Saved entries

================

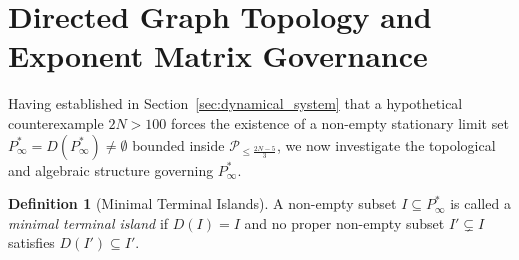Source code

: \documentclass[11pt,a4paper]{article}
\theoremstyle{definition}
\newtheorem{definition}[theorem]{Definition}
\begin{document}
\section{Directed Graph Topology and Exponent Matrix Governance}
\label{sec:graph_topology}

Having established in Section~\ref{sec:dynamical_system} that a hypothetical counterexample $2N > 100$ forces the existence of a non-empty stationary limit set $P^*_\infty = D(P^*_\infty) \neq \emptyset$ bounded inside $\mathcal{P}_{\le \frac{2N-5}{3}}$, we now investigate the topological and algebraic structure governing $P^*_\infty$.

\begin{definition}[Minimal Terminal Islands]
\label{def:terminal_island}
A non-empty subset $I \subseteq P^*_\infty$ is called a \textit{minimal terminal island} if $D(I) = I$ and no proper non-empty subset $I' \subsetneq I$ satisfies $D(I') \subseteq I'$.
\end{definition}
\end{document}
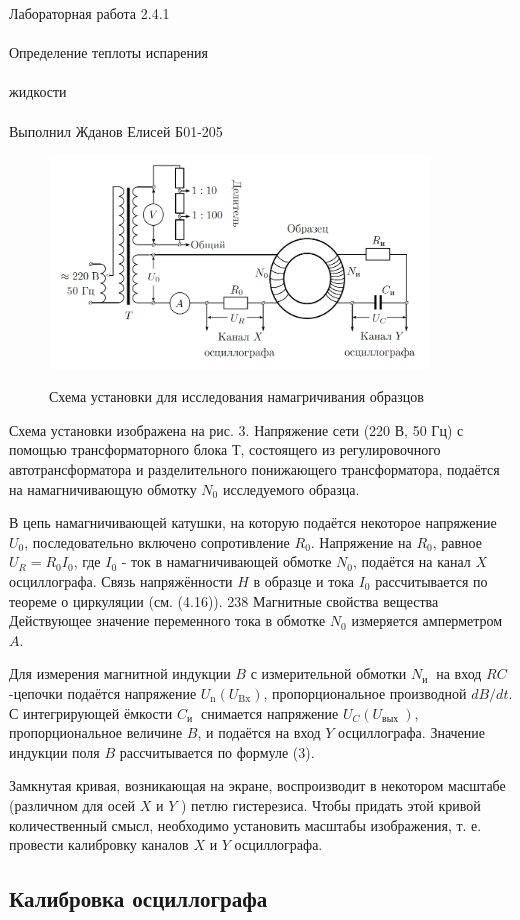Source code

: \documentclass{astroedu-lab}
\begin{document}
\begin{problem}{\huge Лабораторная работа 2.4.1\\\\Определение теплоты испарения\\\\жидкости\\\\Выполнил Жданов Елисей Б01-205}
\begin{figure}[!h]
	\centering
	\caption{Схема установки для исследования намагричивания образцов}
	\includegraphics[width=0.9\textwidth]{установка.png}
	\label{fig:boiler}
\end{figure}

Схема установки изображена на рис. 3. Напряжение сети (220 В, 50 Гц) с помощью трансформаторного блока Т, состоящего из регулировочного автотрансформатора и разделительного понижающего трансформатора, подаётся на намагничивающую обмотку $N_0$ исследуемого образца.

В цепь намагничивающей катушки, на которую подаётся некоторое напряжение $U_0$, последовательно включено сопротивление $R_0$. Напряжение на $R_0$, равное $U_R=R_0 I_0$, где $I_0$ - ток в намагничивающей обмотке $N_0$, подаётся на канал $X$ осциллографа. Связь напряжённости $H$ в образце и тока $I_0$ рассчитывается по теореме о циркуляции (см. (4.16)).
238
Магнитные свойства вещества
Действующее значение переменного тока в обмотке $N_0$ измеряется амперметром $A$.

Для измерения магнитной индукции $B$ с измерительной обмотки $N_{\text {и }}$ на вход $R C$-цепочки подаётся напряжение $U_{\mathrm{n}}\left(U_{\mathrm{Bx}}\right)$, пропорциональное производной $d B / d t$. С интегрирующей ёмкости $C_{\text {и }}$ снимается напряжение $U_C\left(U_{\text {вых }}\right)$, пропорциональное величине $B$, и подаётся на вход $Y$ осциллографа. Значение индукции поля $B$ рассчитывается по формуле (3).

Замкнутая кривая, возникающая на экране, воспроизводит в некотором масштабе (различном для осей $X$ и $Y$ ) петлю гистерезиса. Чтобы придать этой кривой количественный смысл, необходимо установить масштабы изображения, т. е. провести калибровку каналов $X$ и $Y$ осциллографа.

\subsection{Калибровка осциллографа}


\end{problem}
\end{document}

================

◆ **PROBLEM DETAILS**
With the images omitted, retype the records above exactly.

◆ **RESULT OF THIS TASK**
Source code

: \documentclass[11pt,a4paper]{article}
\theoremstyle{definition}
\newtheorem{definition}[theorem]{Definition}
\begin{document}
\section{Directed Graph Topology and Exponent Matrix Governance}
\label{sec:graph_topology}

Having established in Section~\ref{sec:dynamical_system} that a hypothetical counterexample $2N > 100$ forces the existence of a non-empty stationary limit set $P^*_\infty = D(P^*_\infty) \neq \emptyset$ bounded inside $\mathcal{P}_{\le \frac{2N-5}{3}}$, we now investigate the topological and algebraic structure governing $P^*_\infty$.

\begin{definition}[Minimal Terminal Islands]
\label{def:terminal_island}
A non-empty subset $I \subseteq P^*_\infty$ is called a \textit{minimal terminal island} if $D(I) = I$ and no proper non-empty subset $I' \subsetneq I$ satisfies $D(I') \subseteq I'$.
\end{definition}
\end{document}
Source code

: \documentclass{astroedu-lab}
\begin{document}
\begin{problem}{\huge Лабораторная работа 2.4.1\\\\Определение теплоты испарения\\\\жидкости\\\\Выполнил Жданов Елисей Б01-205}
\begin{figure}[!h]
	\centering
	\caption{Схема установки для исследования намагричивания образцов}
	\includegraphics[width=0.9\textwidth]{установка.png}
	\label{fig:boiler}
\end{figure}

Схема установки изображена на рис. 3. Напряжение сети (220 В, 50 Гц) с помощью трансформаторного блока Т, состоящего из регулировочного автотрансформатора и разделительного понижающего трансформатора, подаётся на намагничивающую обмотку $N_0$ исследуемого образца.

В цепь намагничивающей катушки, на которую подаётся некоторое напряжение $U_0$, последовательно включено сопротивление $R_0$. Напряжение на $R_0$, равное $U_R=R_0 I_0$, где $I_0$ - ток в намагничивающей обмотке $N_0$, подаётся на канал $X$ осциллографа. Связь напряжённости $H$ в образце и тока $I_0$ рассчитывается по теореме о циркуляции (см. (4.16)).
238
Магнитные свойства вещества
Действующее значение переменного тока в обмотке $N_0$ измеряется амперметром $A$.

Для измерения магнитной индукции $B$ с измерительной обмотки $N_{\text {и }}$ на вход $R C$-цепочки подаётся напряжение $U_{\mathrm{n}}\left(U_{\mathrm{Bx}}\right)$, пропорциональное производной $d B / d t$. С интегрирующей ёмкости $C_{\text {и }}$ снимается напряжение $U_C\left(U_{\text {вых }}\right)$, пропорциональное величине $B$, и подаётся на вход $Y$ осциллографа. Значение индукции поля $B$ рассчитывается по формуле (3).

Замкнутая кривая, возникающая на экране, воспроизводит в некотором масштабе (различном для осей $X$ и $Y$ ) петлю гистерезиса. Чтобы придать этой кривой количественный смысл, необходимо установить масштабы изображения, т. е. провести калибровку каналов $X$ и $Y$ осциллографа.

\subsection{Калибровка осциллографа}


\end{problem}
\end{document}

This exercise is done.